Стереотип ботана столь же широко распространен в нашем обществе, как и образ чокнутого ученого, да они и родственны. Чем плохо, что люди немного позубоскалят насчет ученых? А тем, что если кому-то не по душе стереотипный образ ученого, то и науке поддержку не окажут. Зачем помогать этим придуркам в их нелепых, никому непонятных, бессмысленных проектах? Нет, мы-то знаем, зачем: науку нужно финансировать, потому что она приносит неисчислимые блага всем слоям общества. Об этом я уже говорил в предыдущих главах. А значит, у тех, кому противны ботаны, однако желанны плоды науки, возникает проблемка. Напрашивается решение: управлять деятельностью ученых. Не давать им денег на всякие глупости, а определить наши нужды — пусть изобретут то-то и то-то, наладят такой-то процесс. Не будем финансировать любознательность ботанов, направим все средства на благо общества.
Беда в том, что, если скомандовать человеку — иди и сделай такое-то открытие — это едва ли поможет, сколько ни заплати. Может быть, знаний не хватает, наука еще не дошла до того, чтобы создать нужный «обществу» прибор. К тому же история науки показывает, что изобретения редко делаются в лоб.

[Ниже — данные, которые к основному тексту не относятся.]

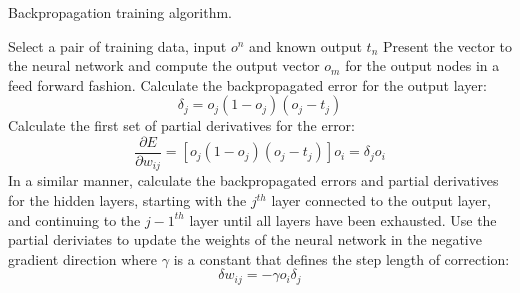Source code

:\begin{algorithm}[htb!]
\caption{Backpropagation training algorithm.}
\label{backpropAlg}    
\begin{algorithmic}

\STATE Select a pair of training data, input $o^n$ and known output $t_n$
\STATE Present the vector to the neural network and compute the
output vector $o_m$ for the output nodes in a feed forward fashion.
\STATE Calculate the backpropagated error for the output layer: 
\begin{displaymath}
\delta_j = o_j(1 - o_j)(o_j -t_j) 
\end{displaymath} 
\STATE Calculate the first set of partial derivatives for the error:
\begin{displaymath}
\frac{\partial E}{\partial w_{ij}} = [o_j(1 - o_j)(o_j - t_j)]o_i =
\delta_j o_i
\end{displaymath} 
\STATE In a similar manner, calculate the backpropagated errors and
partial derivatives for the
hidden layers, starting with the $j^{th}$ layer connected to the
output layer, and continuing to the $j-1^{th}$ layer until all layers
have been exhausted.
\STATE Use the partial deriviates to update the weights of the
neural network in the negative gradient direction where $\gamma$ is a
constant that defines the step length of correction:
\begin{displaymath}
\delta w_{ij} = - \gamma o_i \delta_j
\end{displaymath}
\ENDWHILE
\end{algorithmic}
\end{algorithm}
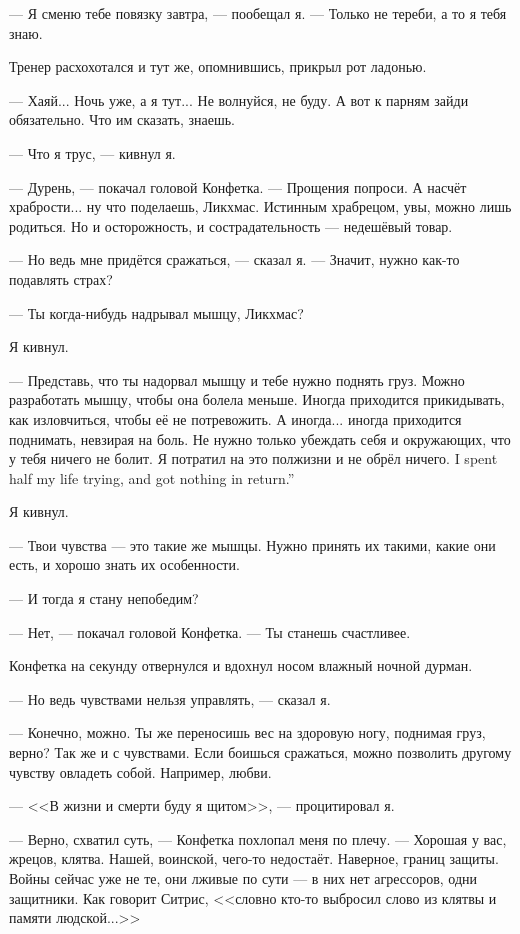 --- Я сменю тебе повязку завтра, --- пообещал я.
--- Только не тереби, а то я тебя знаю.

Тренер расхохотался и тут же, опомнившись, прикрыл рот ладонью.

--- Хаяй...
Ночь уже, а я тут...
Не волнуйся, не буду.
А вот к парням зайди обязательно.
Что им сказать, знаешь.

--- Что я трус, --- кивнул я.

--- Дурень, --- покачал головой Конфетка.
--- Прощения попроси.
А насчёт храбрости... ну что поделаешь, Ликхмас.
Истинным храбрецом, увы, можно лишь родиться.
Но и осторожность, и сострадательность --- недешёвый товар.

--- Но ведь мне придётся сражаться, --- сказал я.
--- Значит, нужно как-то подавлять страх?

--- Ты когда-нибудь надрывал мышцу, Ликхмас?

Я кивнул.

--- Представь, что ты надорвал мышцу и тебе нужно поднять груз.
Можно разработать мышцу, чтобы она болела меньше.
Иногда приходится прикидывать, как изловчиться, чтобы её не потревожить.
А иногда... иногда приходится поднимать, невзирая на боль.
Не нужно только убеждать себя и окружающих, что у тебя ничего не болит.
{Я потратил на это полжизни и не обрёл ничего.}
{I spent half my life trying, and got nothing in return.''}

Я кивнул.

--- Твои чувства --- это такие же мышцы.
Нужно принять их такими, какие они есть, и хорошо знать их особенности.

--- И тогда я стану непобедим?

--- Нет, --- покачал головой Конфетка.
--- Ты станешь счастливее.

Конфетка на секунду отвернулся и вдохнул носом влажный ночной дурман.

--- Но ведь чувствами нельзя управлять, --- сказал я.

--- Конечно, можно.
Ты же переносишь вес на здоровую ногу, поднимая груз, верно?
Так же и с чувствами.
Если боишься сражаться, можно позволить другому чувству овладеть собой.
Например, любви.

--- <<В жизни и смерти буду я щитом>>, --- процитировал я.

--- Верно, схватил суть, --- Конфетка похлопал меня по плечу.
--- Хорошая у вас, жрецов, клятва.
Нашей, воинской, чего-то недостаёт.
Наверное, границ защиты.
Войны сейчас уже не те, они лживые по сути --- в них нет агрессоров, одни защитники.
Как говорит Ситрис, <<словно кто-то выбросил слово из клятвы и памяти людской...>>\FM\

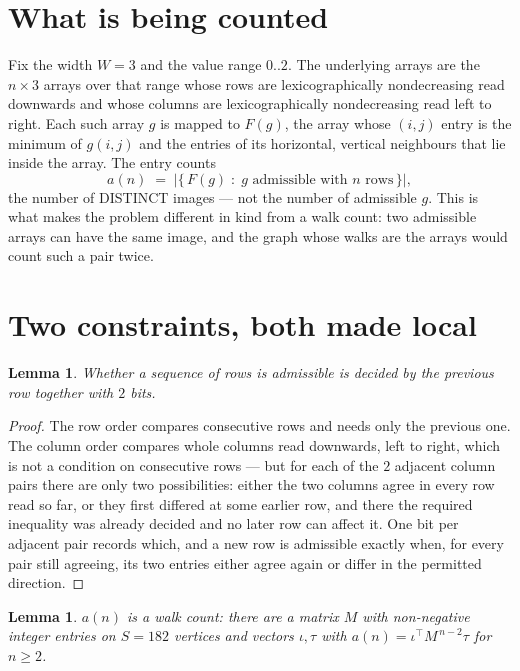 \documentclass[11pt,a4paper]{article}
\theoremstyle{plain}
\newtheorem{lemma}[theorem]{Lemma}
\theoremstyle{definition}
\begin{document}
\section{What is being counted}

Fix the width $W=3$ and the value range $0..2$. The underlying arrays are the
$n\times3$ arrays over that range whose rows are lexicographically nondecreasing read downwards
and whose columns are lexicographically nondecreasing read left to right. Each such array $g$
is mapped to $F(g)$, the array whose $(i,j)$ entry is the minimum of $g(i,j)$ and the entries
of its horizontal, vertical neighbours that lie inside the array. The entry counts
\[
a(n)\;=\;\bigl|\{\,F(g)\;:\;g\text{ admissible with }n\text{ rows}\,\}\bigr|,
\]
the number of DISTINCT images --- not the number of admissible $g$. This is what makes the
problem different in kind from a walk count: two admissible arrays can have the same image, and
the graph whose walks are the arrays would count such a pair twice.

\section{Two constraints, both made local}

\begin{lemma}\label{lem:local}
Whether a sequence of rows is admissible is decided by the previous row together with
$2$ bits.
\end{lemma}

\begin{proof}
The row order compares consecutive rows and needs only the previous one. The column order
compares whole columns read downwards, left to right, which is not a condition on consecutive
rows --- but for each of the $2$ adjacent column pairs there are only two possibilities:
either the two columns agree in every row read so far, or they first differed at some earlier
row, and there the required inequality was already decided and no later row can affect it. One
bit per adjacent pair records which, and a new row is admissible exactly when, for every pair
still agreeing, its two entries either agree again or differ in the permitted direction.
\end{proof}

\begin{lemma}\label{lem:det}
$a(n)$ is a walk count: there are a matrix $M$ with non-negative integer entries on $S=182$
vertices and vectors $\iota,\tau$ with $a(n)=\iota^{\!\top}M^{\,n-2}\tau$ for $n\ge2$.
\end{lemma}
\end{document}
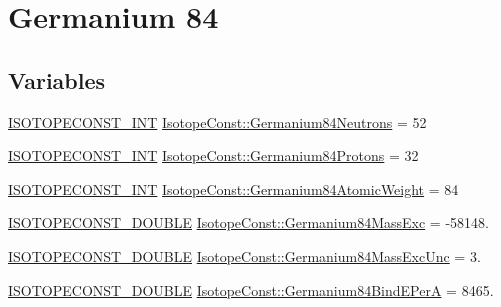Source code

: \hypertarget{group___isotope_const-_germanium-_ge84}{}\section{Germanium 84}
\label{group___isotope_const-_germanium-_ge84}
\subsection*{Variables}
\begin{DoxyCompactItemize}
\item 
\mbox{\hyperlink{group___isotope_const-_macros_ga5f18360b3e99483a35c32d789e62621c}{I\+S\+O\+T\+O\+P\+E\+C\+O\+N\+S\+T\+\_\+\+I\+NT}} \mbox{\hyperlink{group___isotope_const-_germanium-_ge84_ga29216717d07c143e9f986cf472df5f5d}{Isotope\+Const\+::\+Germanium84\+Neutrons}} = 52
\item 
\mbox{\hyperlink{group___isotope_const-_macros_ga5f18360b3e99483a35c32d789e62621c}{I\+S\+O\+T\+O\+P\+E\+C\+O\+N\+S\+T\+\_\+\+I\+NT}} \mbox{\hyperlink{group___isotope_const-_germanium-_ge84_gaddf7bd04668b67534096247280924512}{Isotope\+Const\+::\+Germanium84\+Protons}} = 32
\item 
\mbox{\hyperlink{group___isotope_const-_macros_ga5f18360b3e99483a35c32d789e62621c}{I\+S\+O\+T\+O\+P\+E\+C\+O\+N\+S\+T\+\_\+\+I\+NT}} \mbox{\hyperlink{group___isotope_const-_germanium-_ge84_ga09f2df8f14cab45f95a4f417f1f99d8a}{Isotope\+Const\+::\+Germanium84\+Atomic\+Weight}} = 84
\item 
\mbox{\hyperlink{group___isotope_const-_macros_ga8f45a7272ce02c0b4c65c44636ed719a}{I\+S\+O\+T\+O\+P\+E\+C\+O\+N\+S\+T\+\_\+\+D\+O\+U\+B\+LE}} \mbox{\hyperlink{group___isotope_const-_germanium-_ge84_ga5d582bf86650ed7083ed77302cb929c4}{Isotope\+Const\+::\+Germanium84\+Mass\+Exc}} = -\/58148.
\item 
\mbox{\hyperlink{group___isotope_const-_macros_ga8f45a7272ce02c0b4c65c44636ed719a}{I\+S\+O\+T\+O\+P\+E\+C\+O\+N\+S\+T\+\_\+\+D\+O\+U\+B\+LE}} \mbox{\hyperlink{group___isotope_const-_germanium-_ge84_gaba962b0a0340ba06cded97f805db1a83}{Isotope\+Const\+::\+Germanium84\+Mass\+Exc\+Unc}} = 3.
\item 
\mbox{\hyperlink{group___isotope_const-_macros_ga8f45a7272ce02c0b4c65c44636ed719a}{I\+S\+O\+T\+O\+P\+E\+C\+O\+N\+S\+T\+\_\+\+D\+O\+U\+B\+LE}} \mbox{\hyperlink{group___isotope_const-_germanium-_ge84_gafc1a4e1984633d7a8735079287d9e03e}{Isotope\+Const\+::\+Germanium84\+Bind\+E\+PerA}} = 8465.
\item 

\end{DoxyCompactItemize}
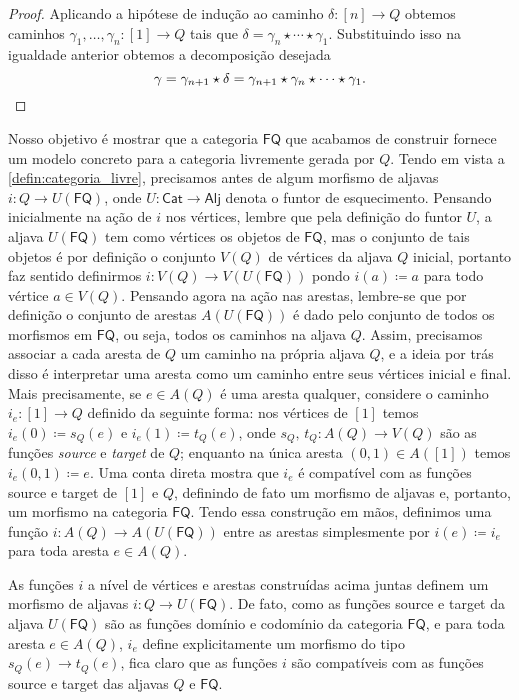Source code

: \begin{proof}
    Aplicando a hipótese de indução ao caminho $\delta: [n] \to Q$ obtemos caminhos $\gamma_1, \dots, \gamma_n: [1] \to Q$ tais que $\delta = \gamma_n \star \dotsm \star \gamma_1$.
    Substituindo isso na igualdade anterior obtemos a decomposição desejada
    \begin{displaymath}
        \gamma = \gamma_{n+1} \star \delta
        = \gamma_{n+1} \star \gamma_n \star \dotsm \star \gamma_1. \qedhere
    \end{displaymath}
\end{proof}

Nosso objetivo é mostrar que a categoria $\mathsf{FQ}$ que acabamos de construir fornece um modelo concreto para a categoria livremente gerada por $Q$.
Tendo em vista a \cref{defin:categoria_livre}, precisamos antes de algum morfismo de aljavas $i: Q \to U(\mathsf{FQ})$, onde $U: \mathsf{Cat} \to \mathsf{Alj}$ denota o funtor de esquecimento.
Pensando inicialmente na ação de $i$ nos vértices, lembre que pela definição do funtor $U$, a aljava $U(\mathsf{FQ})$ tem como vértices os objetos de $\mathsf{FQ}$, mas o conjunto de tais objetos é por definição o conjunto $V(Q)$ de vértices da aljava $Q$ inicial, portanto faz sentido definirmos $i: V(Q) \to V(U(\mathsf{FQ}))$ pondo $i(a) \coloneqq a$ para todo vértice $a \in V(Q)$.
Pensando agora na ação nas arestas, lembre-se que por definição o conjunto de arestas $A(U(\mathsf{FQ}))$ é dado pelo conjunto de todos os morfismos em $\mathsf{FQ}$, ou seja, todos os caminhos na aljava $Q$.
Assim, precisamos associar a cada aresta de $Q$ um caminho na própria aljava $Q$, e a ideia por trás disso é interpretar uma aresta como um caminho entre seus vértices inicial e final.
Mais precisamente, se $e \in A(Q)$ é uma aresta qualquer, considere o caminho $i_e: [1] \to Q$ definido da seguinte forma: nos vértices de $[1]$ temos $i_e(0) \coloneqq s_Q(e)$ e $i_e(1) \coloneqq t_Q(e)$, onde $s_Q,\,t_Q: A(Q) \to V(Q)$ são as funções \emph{source} e \emph{target} de $Q$; enquanto na única aresta $(0,1) \in A([1])$ temos $i_e(0,1) \coloneqq e$.
Uma conta direta mostra que $i_e$ é compatível com as funções source e target de $[1]$ e $Q$, definindo de fato um morfismo de aljavas e, portanto, um morfismo na categoria $\mathsf{FQ}$.
Tendo essa construção em mãos, definimos uma função $i: A(Q) \to A(U(\mathsf{FQ}))$ entre as arestas simplesmente por $i(e) \coloneqq i_e$ para toda aresta $e \in A(Q)$.

As funções $i$ a nível de vértices e arestas construídas acima juntas definem um morfismo de aljavas $i: Q \to U(\mathsf{FQ})$.
De fato, como as funções source e target da aljava $U(\mathsf{FQ})$ são as funções domínio e codomínio da categoria $\mathsf{FQ}$, e para toda aresta $e \in A(Q)$, $i_e$ define explicitamente um morfismo do tipo $s_Q(e) \to t_Q(e)$, fica claro que as funções $i$ são compatíveis com as funções source e target das aljavas $Q$ e $\mathsf{FQ}$.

Они рождаются, к примеру, в уме одинокого юноши, праздно мечтающего в захолустье. Порой специалисты пренебрегают ими, отбрасывают, пока не явится новое поколение ученых. Так что поощрять крупные практические изобретения, одновременно давя научную любознательность, — на редкость безнадежное занятие.
Вообразите себя Викторией, милостью божьей повелительницей Соединенного королевства Великобритании и Ирландии, защитницей веры и прочая и прочая. На дворе — самое славное и богатое столетие Британской империи. Ваши владения простираются по всей земле. Карта мира изобильно окрашена британским красным цветом. Вы стоите во главе самой технологической державы мира. Паровой двигатель доведен до совершенства именно в Британии в основном силами шотландских инженеров: они строят железные дороги и пароходы, соединяя дальние концы империи.
И вот в 1860 г. вам приходит в голову дерзкая мысль, настолько фантастическая, что ее отвергли бы даже издатели Жюля Верна: вы хотите создать аппарат, который разнес бы ваш голос и подвижные картины с изображением славы и красы империи по всем домам королевства. И пусть эти звуки и картины передаются не по трубам или проводам, а как-нибудь по воздуху, чтобы и работники в поле слышали вдохновенные призывы, внушающие им верность трону и трудовую этику. По тем же каналам, разумеется, будет передаваться и слово Божие. Найдутся этому аппарату и другие общественно-полезные применения.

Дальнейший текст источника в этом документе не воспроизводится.